2010 gab es die erste Generaluntersuchung in dem mit 400 Megawatt leistungsstärksten Kraftwerk von Mark-E. „Es ist von der Zahl der Betriebsstunden abhängig, in welchen Rhythmen die Revisionen erfolgen und wir uns dann mit dem Hersteller Siemens abstimmen“, so Heiko Zander. Von Mitte März bis Ende Mai kam die Anlage am Harkortsee jetzt auf 525 Betriebsstunden. Grüger: „Grundsätzlich hoffen wir, dass GuD-Strom 2020 noch häufiger angefragt wird als in den Vorjahren. Aber Vorhersagen sind unheimlich schwer.“

Mark-E hat für dieses Jahr an der Wetterstraße mit einem Vier-Schicht-System einen 24-Stunden-Betrieb an sieben Tagen geplant. Wegen der Pandemie meldete das Unternehmen für einige Angestellte Kurzarbeit an, die rund 20-köpfige Truppe in Herdecke war bzw. ist davon aber nicht betroffen und verteilt(e) sich weiter rund um die Uhr auf drei Kollegen pro Schicht. „Der Vorteil dieser schnell hochzufahrenden Anlage ist ja, dass wir hier flexibel sowie effizient sind und mit dem umweltfreundlichen Erdgas hohe Wirkungsgrade erzielen“, sagt das Duo Grüger-Zander und denkt an regelmäßige Strom- Einspeisungen oder Spitzenlast-Zeiten.

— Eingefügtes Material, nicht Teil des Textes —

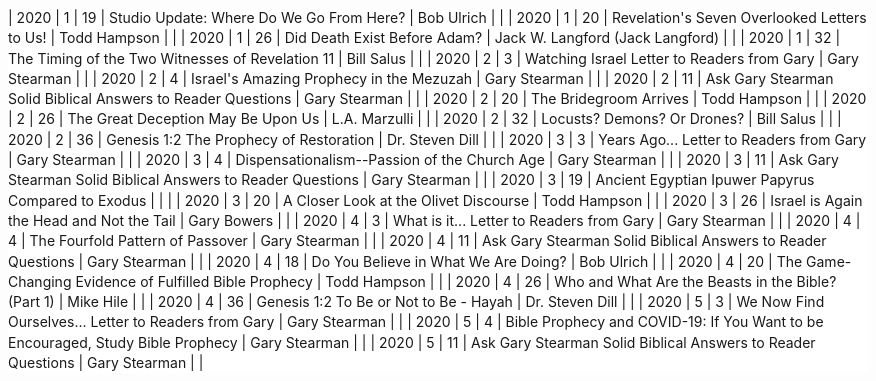 | 2020 | 1     | 19   | Studio Update: Where Do We Go From Here?                                                                         | Bob Ulrich                                                           |     |
| 2020 | 1     | 20   | Revelation's Seven Overlooked Letters to Us!                                                                     | Todd Hampson                                                         |     |
| 2020 | 1     | 26   | Did Death Exist Before Adam?                                                                                     | Jack W. Langford (Jack Langford)                                     |     |
| 2020 | 1     | 32   | The Timing of the Two Witnesses of Revelation 11                                                                 | Bill Salus                                                           |     |
| 2020 | 2     | 3    | Watching Israel Letter to Readers from Gary                                                                      | Gary Stearman                                                        |     |
| 2020 | 2     | 4    | Israel's Amazing Prophecy in the Mezuzah                                                                         | Gary Stearman                                                        |     |
| 2020 | 2     | 11   | Ask Gary Stearman Solid Biblical Answers to Reader Questions                                                     | Gary Stearman                                                        |     |
| 2020 | 2     | 20   | The Bridegroom Arrives                                                                                           | Todd Hampson                                                         |     |
| 2020 | 2     | 26   | The Great Deception May Be Upon Us                                                                               | L.A. Marzulli                                                        |     |
| 2020 | 2     | 32   | Locusts? Demons? Or Drones?                                                                                      | Bill Salus                                                           |     |
| 2020 | 2     | 36   | Genesis 1:2 The Prophecy of Restoration                                                                          | Dr. Steven Dill                                                      |     |
| 2020 | 3     | 3    | Years Ago... Letter to Readers from Gary                                                                         | Gary Stearman                                                        |     |
| 2020 | 3     | 4    | Dispensationalism--Passion of the Church Age                                                                     | Gary Stearman                                                        |     |
| 2020 | 3     | 11   | Ask Gary Stearman Solid Biblical Answers to Reader Questions                                                     | Gary Stearman                                                        |     |
| 2020 | 3     | 19   | Ancient Egyptian Ipuwer Papyrus Compared to Exodus                                                               |                                                                      |     |
| 2020 | 3     | 20   | A Closer Look at the Olivet Discourse                                                                            | Todd Hampson                                                         |     |
| 2020 | 3     | 26   | Israel is Again the Head and Not the Tail                                                                        | Gary Bowers                                                          |     |
| 2020 | 4     | 3    | What is it... Letter to Readers from Gary                                                                        | Gary Stearman                                                        |     |
| 2020 | 4     | 4    | The Fourfold Pattern of Passover                                                                                 | Gary Stearman                                                        |     |
| 2020 | 4     | 11   | Ask Gary Stearman Solid Biblical Answers to Reader Questions                                                     | Gary Stearman                                                        |     |
| 2020 | 4     | 18   | Do You Believe in What We Are Doing?                                                                             | Bob Ulrich                                                           |     |
| 2020 | 4     | 20   | The Game-Changing Evidence of Fulfilled Bible Prophecy                                                           | Todd Hampson                                                         |     |
| 2020 | 4     | 26   | Who and What Are the Beasts in the Bible? (Part 1)                                                               | Mike Hile                                                            |     |
| 2020 | 4     | 36   | Genesis 1:2 To Be or Not to Be - Hayah                                                                           | Dr. Steven Dill                                                      |     |
| 2020 | 5     | 3    | We Now Find Ourselves... Letter to Readers from Gary                                                             | Gary Stearman                                                        |     |
| 2020 | 5     | 4    | Bible Prophecy and COVID-19: If You Want to be Encouraged, Study Bible Prophecy                                  | Gary Stearman                                                        |     |
| 2020 | 5     | 11   | Ask Gary Stearman Solid Biblical Answers to Reader Questions                                                     | Gary Stearman                                                        |     |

Derweil schauen die hiesigen Verantwortlichen stets interessiert auf die Gaspreise bezüglich der eigenen Kosten. „Da spielen sehr viele Faktoren eine Rolle, so dass wir hier auch deswegen auf vielen Ebenen eher einen längeren Horizont im Blick haben.“ In der recht kurzen Zeit – 13 Jahre sind für ein Kraftwerk vergleichsweise ein Wimpernschlag – haben die GuD-Mitarbeiter aber schon einiges durchmachen müssen. Es bleibe aber, und diese Bewertung falle unabhängig von der Fernwärme-Erzeugung für die Kunden in der Ruhrstadt, bei einer Einschätzung: „Wir sehen uns in Herdecke gut aufgestellt“, sagt Grüger. Und Zander nickt.